What I am trying to suggest here is that in the doing of all this for 100 years or more, it is the American white man who has long since lost his grip on reality. In some peculiar way, having created this myth about Negroes, and the myth about his own history, he created myths about the world so that, for example, he was astounded that some people could prefer Castro, astounded that there are people in the world who don’t go into hiding when they hear the word “Communism,” astounded that Communism is one of the realities of the twentieth century which we will not overcome by pretending that it does not exist. The political level in this country now, on the part of people who should know better, is abysmal.

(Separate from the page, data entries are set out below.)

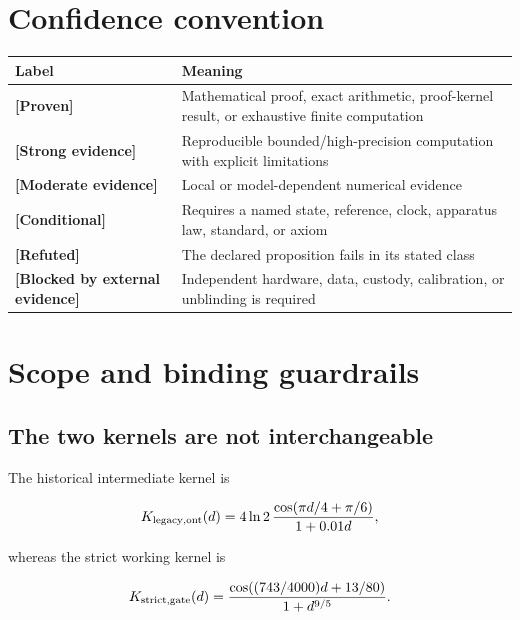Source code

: \documentclass[11pt,a4paper,openany]{report}
\newcommand{\statusProven}{\textcolor{fingreen}{[Proven]}}
\newcommand{\statusStrong}{\textcolor{finblue}{[Strong evidence]}}
\newcommand{\statusModerate}{\textcolor{finviolet}{[Moderate evidence]}}
\newcommand{\statusRefuted}{\textcolor{finred}{[Refuted]}}
\begin{document}
\tableofcontents
\clearpage
{}

\chapter*{Confidence convention}

\begin{center}
\begingroup\small
\setlength{\tabcolsep}{2.5pt}
\renewcommand{\arraystretch}{1.16}
\begin{longtable}{@{}p{}p{}@{}}
\toprule
\textbf{Label} & \textbf{Meaning} \\
\midrule
\endhead
\textbf{\statusProven{}} & Mathematical proof, exact arithmetic, proof-kernel result, or exhaustive finite computation \\
\textbf{\statusStrong{}} & Reproducible bounded/\allowbreak{}high-precision computation with explicit limitations \\
\textbf{\statusModerate{}} & Local or model-dependent numerical evidence \\
\textbf{[Conditional]} & Requires a named state, reference, clock, apparatus law, standard, or axiom \\
\textbf{\statusRefuted{}} & The declared proposition fails in its stated class \\
\textbf{[Blocked by external evidence]} & Independent hardware, data, custody, calibration, or unblinding is required \\
\bottomrule
\end{longtable}
\endgroup
\end{center}

\chapter{Scope and binding guardrails}

\section{The two kernels are not interchangeable}

The historical intermediate kernel is

\[
K_{\rm legacy,ont}(d)
=4\ln2\,
\frac{\cos(\pi d/4+\pi/6)}{1+0.01d},
\]

whereas the strict working kernel is

\[
K_{\rm strict,gate}(d)
=\frac{\cos((743/4000)d+13/80)}{1+d^{9/5}}.
\]
\end{document}
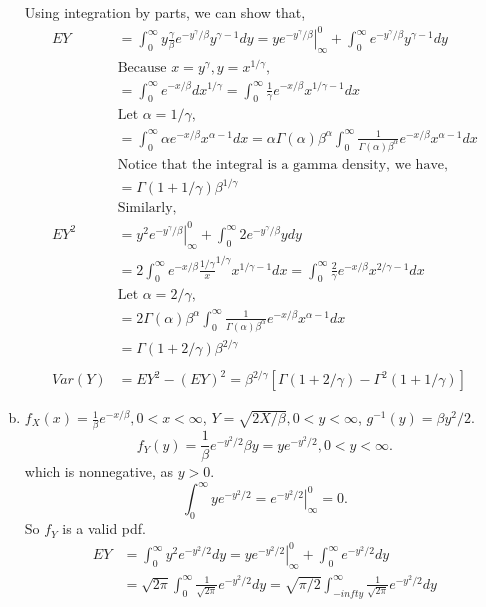 \documentclass[letterpaper]{article}
\newcommand{\sqtpi}{\sqrt{2\pi}}
\newcommand{\intzi}{\int_0^\infty}
\begin{document}
\begin{enumerate}[(a)]
    Using integration by parts, we can show that,
    \begin{align*}
    EY & = \intzi y \frac{\gamma}{\beta} e^{-y^\gamma/\beta} y^{\gamma-1} dy = \left. y e^{-y^\gamma/\beta} \right|^0_\infty + \intzi e^{-y^\gamma/\beta} y^{\gamma-1} dy \\
    & \text{Because $x = y^\gamma, y = x^{1/\gamma}$},\\
    & = \intzi e^{-x/\beta} dx^{1/\gamma} = \intzi \frac{1}{\gamma} e^{-x/\beta} x^{1/\gamma -1} dx \\
    & \text{Let $\alpha = 1/\gamma$},\\
    & = \intzi \alpha e^{-x/\beta}  x^{\alpha-1} dx = \alpha \Gamma(\alpha) \beta^\alpha \intzi \frac{1}{\Gamma(\alpha)\beta^\alpha} e^{-x/\beta} x^{\alpha-1}dx \\
    & \text{Notice that the integral is a gamma density, we have},\\
    & = \Gamma(1 + 1/\gamma) \beta^{1/\gamma}\\
    & \text{Similarly},\\
    EY^2 & = \left. y^2 e^{-y^\gamma/\beta} \right|^0_\infty + \intzi 2e^{-y^\gamma/\beta} y dy \\
    & = 2 \intzi e^{-x/\beta} \frac{1/\gamma} x^{1/\gamma} x^{1/\gamma-1} dx = \intzi \frac{2}{\gamma} e^{-x/\beta} x^{2/\gamma -1} dx \\
    & \text{Let $\alpha= 2/\gamma$},\\
    & = 2\Gamma(\alpha) \beta^\alpha \intzi \frac{1}{\Gamma(\alpha)\beta^\alpha} e^{-x/\beta} x^{\alpha-1} dx \\
    & = \Gamma(1+2/\gamma) \beta^{2/\gamma}\\
    \\
    Var(Y) & = EY^2 - (EY)^2 = \beta^{2/\gamma}\left[\Gamma(1+2/\gamma) - \Gamma^2(1+1/\gamma)\right]
    \end{align*}
    \item $f_X(x) = \frac{1}{\beta} e^{-x/\beta}, 0 < x < \infty$, $Y=\sqrt{2X/\beta}, 0 < y < \infty$, $g^{-1}(y) = \beta y^2/2$. 
    \[
    f_Y(y) = \frac{1}{\beta} e^{-y^2/2}\beta y = y e^{-y^2/2}, 0 < y < \infty.
    \]
    which is nonnegative, as $y > 0$.
    \[
    \intzi ye^{-y^2/2} = \left. e^{-y^2/2} \right|^0_\infty = 0.
    \]
    So $f_Y$ is a valid pdf.
    \begin{align*}
    EY & = \intzi y^2 e^{-y^2/2}dy = \left.y e^{-y^2/2}\right|^0_\infty + \intzi e^{-y^2/2}dy \\
    & = \sqtpi \intzi \frac{1}{\sqtpi} e^{-y^2/2}dy = \sqrt{\pi/2} \int_{-infty}^\infty \frac{1}{\sqtpi} e^{-y^2/2}dy \\

\end{align*}
\end{enumerate}
\end{document}
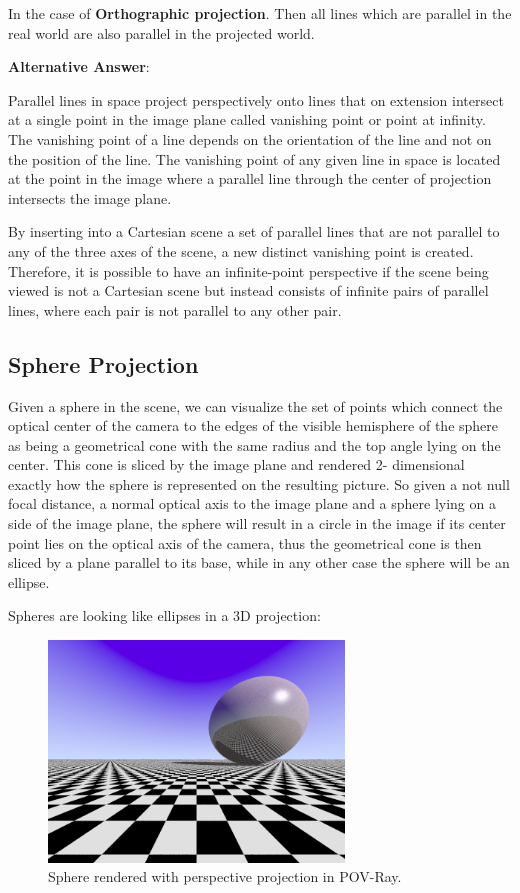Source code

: \documentclass[a4paper,12pt]{article}
\begin{document}
	In the case of \textbf{Orthographic projection}. Then all lines which are parallel in the real world are also parallel in the projected world.
	
	\textbf{Alternative Answer}:
	
	Parallel lines in space project perspectively onto lines that on extension intersect at a single point in the image plane called vanishing point or point at infinity. The vanishing point of a line depends on the orientation of the line and not on the position of the line. The vanishing point of any given line in space is located at the point in the image where a parallel line through the center of projection intersects the image plane.
	
By inserting into a Cartesian scene a set of parallel lines that are not parallel to any of the three axes of the scene, a new distinct vanishing point is created. Therefore, it is possible to have an infinite-point perspective if the scene being viewed is not a Cartesian scene but instead consists of infinite pairs of parallel lines, where each pair is not parallel to any other pair.

	
	\subsection{Sphere Projection}
	
	Given a sphere in the scene, we can visualize the set of points which connect the optical center of the camera to the edges of the visible hemisphere of the sphere as being a geometrical cone with the same radius and the top angle lying on the center. This cone is sliced by the image plane and rendered 2- dimensional exactly how the sphere is represented on the resulting picture.
So given a not null focal distance, a normal optical axis to the image plane and a sphere lying on a side of the image plane, the sphere will result in a circle in the image if its center point lies on the optical axis of the camera, thus the geometrical cone is then sliced by a plane parallel to its base, while in any other case the sphere will be an ellipse.


	
	Spheres are looking like ellipses in a 3D projection:
	
	\begin{figure}[h!]
		\centering
		\includegraphics[width=0.7\textwidth]{E03.png}
		\caption{Sphere rendered with perspective projection in POV-Ray.}
	\end{figure}
	
	
\end{document}
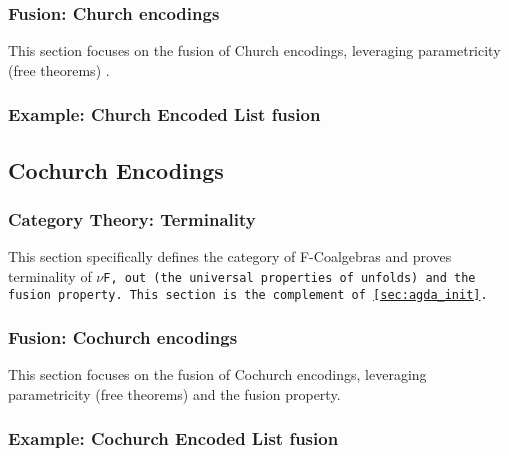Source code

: \subsubsection{Fusion: Church encodings}
This section focuses on the fusion of Church encodings, leveraging parametricity (free theorems) \citep{Wadler1989}.


\subsubsection{Example: Church Encoded List fusion}\label{sec:agda_church_list}


% 


\subsection{Cochurch Encodings}
\subsubsection{Category Theory: Terminality}
This section specifically defines the category of F-Coalgebras and proves terminality of \tt{$\nu$F, out} (the universal properties of unfolds) and the fusion property.
This section is the complement of \autoref{sec:agda_init}.



\subsubsection{Fusion: Cochurch encodings}
This section focuses on the fusion of Cochurch encodings, leveraging parametricity (free theorems) and the fusion property.


\subsubsection{Example: Cochurch Encoded List fusion}




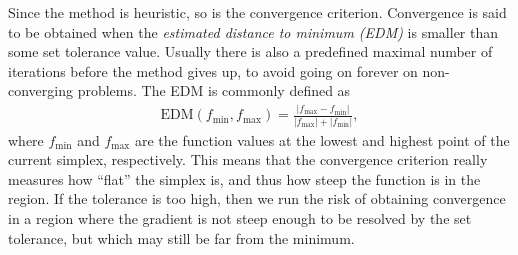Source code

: \documentclass[twoside,english]{uiofysmaster}
\begin{document}
Since the method is heuristic, so is the convergence criterion. Convergence is said to be obtained when the {\it estimated distance to minimum (EDM)} is smaller than some set tolerance value. Usually there is also a predefined maximal number of iterations before the method gives up, to avoid going on forever on non-converging problems. The EDM is commonly defined as
\begin{align}
	\mathrm{EDM}(f_\mathrm{min},f_\mathrm{max}) = \frac{|f_\mathrm{max}-f_\mathrm{min}|}{|f_\mathrm{max}| + |f_\mathrm{min}|},
\end{align}
where $f_\mathrm{min}$ and $f_\mathrm{max}$ are the function values at the lowest and highest point of the current simplex, respectively. This means that the convergence criterion really measures how ``flat'' the simplex is, and thus how steep the function is in the region. If the tolerance is too high, then we run the risk of obtaining convergence in a region where the gradient is not steep enough to be resolved by the set tolerance, but which may still be far from the minimum.
\end{document}
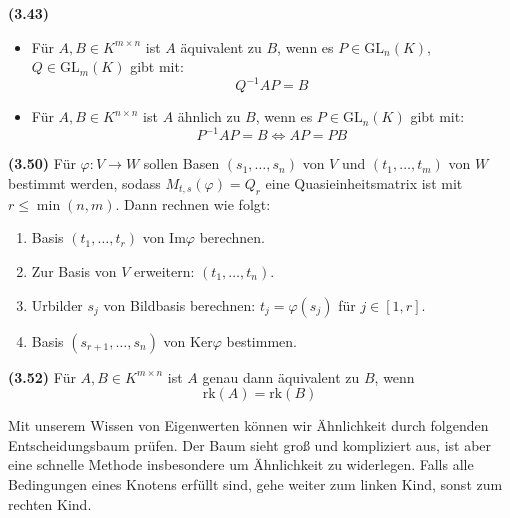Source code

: \documentclass[a4paper,parskip=half*,DIV=15,fontsize=11pt]{scrartcl}
\newlength{\hangwidth}
\newcommand{\skript}[1]{\settowidth{\hangwidth}{\textbf{(#1)} }\hangpara{\hangwidth}{1}\textbf{(#1)} \ignorespaces} %
\newcommand{\rk}{\mathrm{rk}} %
\newcommand{\GL}{\mathrm{GL}} %
\newcommand{\Ker}{\mathrm{Ker}} %
\renewcommand{\Im}{\mathrm{Im}} %
\newcommand{\geo}{\mathrm{g}} %
\newcommand{\mul}{\mathrm{m}} %
\begin{document}
\skript{3.43} \begin{itemize}
	\item Für $A, B \in K^{m \times n}$ ist $A$ äquivalent zu $B$, wenn es $P \in \GL_n(K)$, $Q \in \GL_m(K)$ gibt mit: $$Q^{-1} A P = B$$
	\item Für $A, B \in K^{n \times n}$ ist $A$ ähnlich zu $B$, wenn es $P \in \GL_n(K)$ gibt mit: $$P^{-1} A P = B \iff A P = P B$$
\end{itemize}

\skript{3.50} Für $\varphi : V \to W$ sollen Basen $(s_1, \ldots, s_n)$ von $V$ und $(t_1, \ldots, t_m)$ von $W$ bestimmt werden, sodass $M_{t,s}(\varphi) = Q_r$ eine Quasieinheitsmatrix ist mit $r \leq \min(n, m)$. Dann rechnen wie folgt: \begin{enumerate}
    \item Basis $(t_1, \ldots, t_r)$ von $\Im \varphi$ berechnen.
    \item Zur Basis von $V$ erweitern: $(t_1, \ldots, t_n)$.
    \item Urbilder $s_j$ von Bildbasis berechnen: $t_j = \varphi(s_j)$ für $j \in [1, r]$.
    \item Basis $(s_{r+1}, \ldots, s_n)$ von $\Ker \varphi$ bestimmen.
\end{enumerate}

\skript{3.52} Für $A, B \in K^{m \times n}$ ist $A$ genau dann äquivalent zu $B$, wenn $$\rk(A) = \rk(B)$$

Mit unserem Wissen von Eigenwerten können wir Ähnlichkeit durch folgenden Entscheidungsbaum prüfen. Der Baum sieht groß und kompliziert aus, ist aber eine schnelle Methode insbesondere um Ähnlichkeit zu widerlegen. Falls alle Bedingungen eines Knotens erfüllt sind, gehe weiter zum linken Kind, sonst zum rechten Kind.

\end{document}
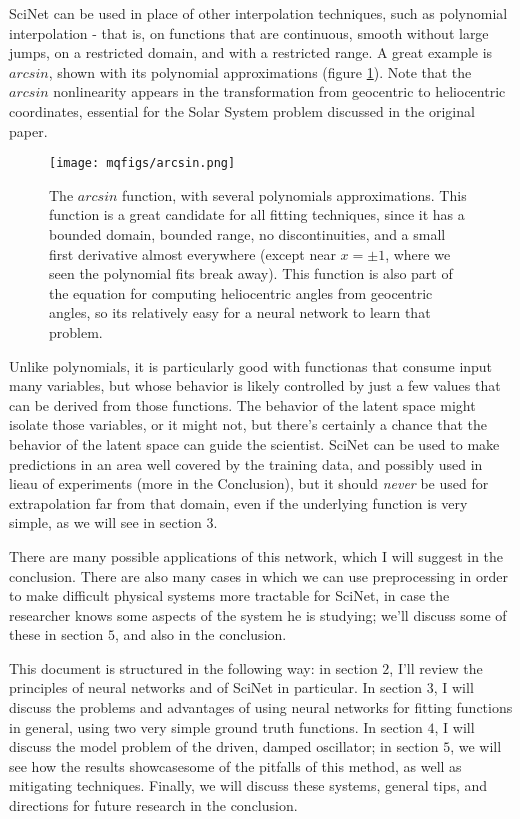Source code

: \documentclass[aps,prl,preprint,groupedaddress]{revtex4-1}
\begin{document}
SciNet can be used in place of other interpolation techniques, such as polynomial interpolation - that is, on functions that are continuous, smooth without large jumps, on a restricted domain, and with a restricted range. A great example is $arcsin$, shown with its polynomial approximations (figure \ref{arcsin}). Note that the $arcsin$ nonlinearity appears in the transformation from geocentric to heliocentric coordinates, essential for the Solar System problem discussed in the original paper.

\begin{figure}[h]
   \centering
   \texttt{[image: mqfigs/arcsin.png]}
   \caption{\label{arcsin} The $arcsin$ function, with several polynomials approximations. This function is a great candidate for all fitting techniques, since it has a bounded domain, bounded range, no discontinuities, and a small first derivative almost everywhere (except near $x = \pm 1$, where we seen the polynomial fits break away). This function is also part of the equation for computing heliocentric angles from geocentric angles, so its relatively easy for a neural network to learn that problem.}
\end{figure}

Unlike polynomials, it is particularly good with functionas that consume input many variables, but whose behavior is likely controlled by just a few values that can be derived from those functions. The behavior of the latent space might isolate those variables, or it might not, but there's certainly a chance that the behavior of the latent space can guide the scientist. SciNet can be used to make predictions in an area well covered by the training data, and possibly used in lieau of experiments (more in the Conclusion), but it should \emph{never} be used for extrapolation far from that domain, even if the underlying function is very simple, as we will see in section $3$.

There are many possible applications of this network, which I will suggest in the conclusion. There are also many cases in which we can use preprocessing in order to make difficult physical systems more tractable for SciNet, in case the researcher knows some aspects of the system he is studying; we'll discuss some of these in section $5$, and also in the conclusion.

This document is structured in the following way: in section $2$, I'll review the principles of neural networks and of SciNet in particular. In section $3$, I will discuss the problems and advantages of using neural networks for fitting functions in general, using two very simple ground truth functions. In section $4$, I will discuss the model problem of the driven, damped oscillator; in section $5$, we will see how the results showcasesome of the pitfalls of this method, as well as mitigating techniques. Finally, we will discuss these systems, general tips, and directions for future research in the conclusion.
\end{document}
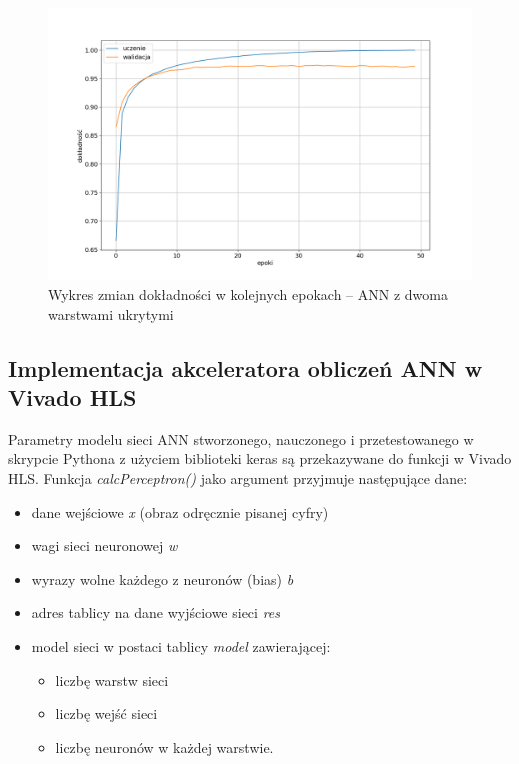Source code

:\begin{figure}
    \centering
    \includegraphics[width=\textwidth]{img/keras-accuracy2.png}
    \caption{Wykres zmian dokładności w kolejnych epokach -- ANN z dwoma warstwami ukrytymi}
    \label{keras-accuracy2}
\end{figure}


\subsection{Implementacja akceleratora obliczeń ANN w Vivado HLS}
  Parametry modelu sieci ANN stworzonego, nauczonego i przetestowanego w skrypcie Pythona z użyciem biblioteki keras są przekazywane do funkcji w Vivado HLS. Funkcja \emph{calcPerceptron()} jako argument przyjmuje następujące dane:
  \begin{itemize}
    \item dane wejściowe \emph{x} (obraz odręcznie pisanej cyfry)
    \item wagi sieci neuronowej \emph{w}
    \item wyrazy wolne każdego z neuronów (bias) \emph{b}
    \item adres tablicy na dane wyjściowe sieci \emph{res}
    \item model sieci w postaci tablicy \emph{model} zawierającej:
    \begin{itemize}
      \item liczbę warstw sieci
      \item liczbę wejść sieci
      \item liczbę neuronów w każdej warstwie.
    \end{itemize}
  \end{itemize}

The Bible says somewhere that where there is no vision the people perish. I don’t think anyone can doubt that in this country today we are menaced—intolerably menaced—by a lack of vision.
It is inconceivable that a sovereign people should continue, as we do so abjectly, to say, “I can’t do anything about it. It’s the government.” The government is the creation of the people. It is responsible to the people. And the people are responsible for it. No American has the right to allow the present government to say, when Negro children are being bombed and hosed and shot and beaten all over the Deep South, that there is nothing we can do about it. There must have been a day in this country’s life when the bombing of the children in Sunday School would have created a public uproar and endangered the life of a Governor Wallace. It happened here and there was no public uproar.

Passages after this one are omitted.